How is this expected to behave with operands that leave the chain? (i.e. Phi nodes or instructions in a different basic block). Is there a risk of AllInstructions containing the most of the function in some cases?

I am planning to add several more patches after this one, including:

  1. Support for scalable vectors
  2. Reductions
  3. Full -Ofast mode

With regards -Ofast, the current code is suitable for simple cases where only one multiplication or addition is involved. However, when -Ofast flag is set, the compiler may rearrange the order of instructions, causing the real and imaginary parts to not run in parallel. For example, a loop like the following may not be processed:

for (int i = 0; i < N; ++i)
  u[i] = v[i] * w[i] + u[i] * y[i];
llvm/lib/CodeGen/ComplexDeinterleavingPass.cpp
143

Ah, yes I should explain. I'll be adding support for -Ofast (see top comment), which might cause some issues. Basically, the problem is that the ComplexDeinterleavingNode can't be attached to ComplexDeinterleavingNode::Imag and ComplexDeinterleavingNode::Real instructions, which means that the submitCompositeNode function won't be able to fill InternalInstructions.

To solve this, I've decided to split the detection and checking process into two stages. I think it is more straightforward.

905–910

PHINodes will also act as as leaves and be in FinalInstructions, and instructions from different block are not problematic as long as we ensure that there are no other uses, which we do.

In case that a loop has a large number instructions, it will still be processed in the same manner and I don't see any problems.


As FCMLA/FCADD are vector instructions, our focus is mainly on vector loops. Therefore, I think it is more beneficial to perform this check on a BasicBlock level rather then a Function level. Alternatively, we could apply this pass per Loop, but this would result in losing support for some Neon cases that can be generated by the autovectorizer outside of a loop.
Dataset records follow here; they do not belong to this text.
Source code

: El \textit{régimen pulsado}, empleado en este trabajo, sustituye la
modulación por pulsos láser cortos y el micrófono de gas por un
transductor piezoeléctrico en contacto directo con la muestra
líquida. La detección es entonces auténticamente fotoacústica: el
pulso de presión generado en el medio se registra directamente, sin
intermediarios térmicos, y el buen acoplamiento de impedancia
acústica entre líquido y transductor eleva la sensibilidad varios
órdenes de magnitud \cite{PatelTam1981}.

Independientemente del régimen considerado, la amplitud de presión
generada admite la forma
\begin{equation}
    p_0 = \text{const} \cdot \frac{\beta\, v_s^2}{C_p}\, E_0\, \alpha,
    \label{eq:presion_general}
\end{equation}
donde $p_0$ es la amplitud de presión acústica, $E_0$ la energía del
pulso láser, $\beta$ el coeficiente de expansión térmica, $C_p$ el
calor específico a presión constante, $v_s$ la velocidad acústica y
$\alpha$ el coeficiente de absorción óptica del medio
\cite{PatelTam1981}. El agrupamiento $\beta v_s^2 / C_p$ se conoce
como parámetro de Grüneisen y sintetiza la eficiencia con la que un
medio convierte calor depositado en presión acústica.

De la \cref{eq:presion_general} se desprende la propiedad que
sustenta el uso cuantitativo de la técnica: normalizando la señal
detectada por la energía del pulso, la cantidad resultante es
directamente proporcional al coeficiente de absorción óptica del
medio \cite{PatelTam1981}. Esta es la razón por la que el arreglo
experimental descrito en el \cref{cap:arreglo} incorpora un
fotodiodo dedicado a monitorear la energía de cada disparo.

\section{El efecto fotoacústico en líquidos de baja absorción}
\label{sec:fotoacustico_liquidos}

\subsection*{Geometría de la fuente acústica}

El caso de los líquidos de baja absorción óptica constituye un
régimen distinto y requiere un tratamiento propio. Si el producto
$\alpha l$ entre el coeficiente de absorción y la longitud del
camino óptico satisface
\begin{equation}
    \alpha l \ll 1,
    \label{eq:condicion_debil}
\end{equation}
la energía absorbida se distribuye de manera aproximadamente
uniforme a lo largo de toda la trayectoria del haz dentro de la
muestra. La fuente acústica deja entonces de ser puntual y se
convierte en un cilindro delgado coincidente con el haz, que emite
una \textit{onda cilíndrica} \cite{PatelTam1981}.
Matt added a subscriber: Matt.Apr 3 2023, 1:56 PM
mgabka added a subscriber: mgabka.Apr 4 2023, 1:58 AM
NickGuy accepted this revision.Apr 4 2023, 7:12 AM

LGTM

As FCMLA/FCADD are vector instructions, our focus is mainly on vector loops. Therefore, I think it is more beneficial to perform this check on a BasicBlock level rather then a Function level. Alternatively, we could apply this pass per Loop, but this would result in losing support for some Neon cases that can be generated by the autovectorizer outside of a loop.

That makes sense in this case, but keep in mind that scalar loops (or in the case of neon & complex doubles, even non-looping operations) can be lowered to use xcmla/xcadd, I'm not sure we should rely on the concept of a loop for this.
The scalar loops and co. are something that we can look into in the future though, trying to do so now will only complicate things and bloat the patch.

llvm/test/CodeGen/AArch64/complex-deinterleaving-multiuses.ll
2

Nit: Probably don't need +fullfp16 in this test, as half isn't being used.

This revision is now accepted and ready to land.Apr 4 2023, 7:12 AM
dmgreen added a subscriber: dmgreen.Apr 5 2023, 7:37 AM

Hello. Nick pointed me at the patch but I haven't looked at the details a huge amount. checkNodes feels quite complex, but handling multiple users seems like a nice addition to the pass. The pass should be able to handle multiple basic blocks just fine, but limiting multiple uses to all start in the same block sounds like a good compromise between complexity and functionality.

llvm/lib/CodeGen/ComplexDeinterleavingPass.cpp
892

Worklist is a commonly used name in LLVM

921

A user of an instruction will always be an instruction.

926

This seems like it adds the user OpI to OuterInstructions, just so that later is can look at the operands and add I to ToDo. Can it just add I directly?

llvm/test/CodeGen/AArch64/complex-deinterleaving-multiuses.ll
93

It is not obvious to me why d * c should prevent the rest of the tree transforming. Can you precommit the tests to show the differences in the review?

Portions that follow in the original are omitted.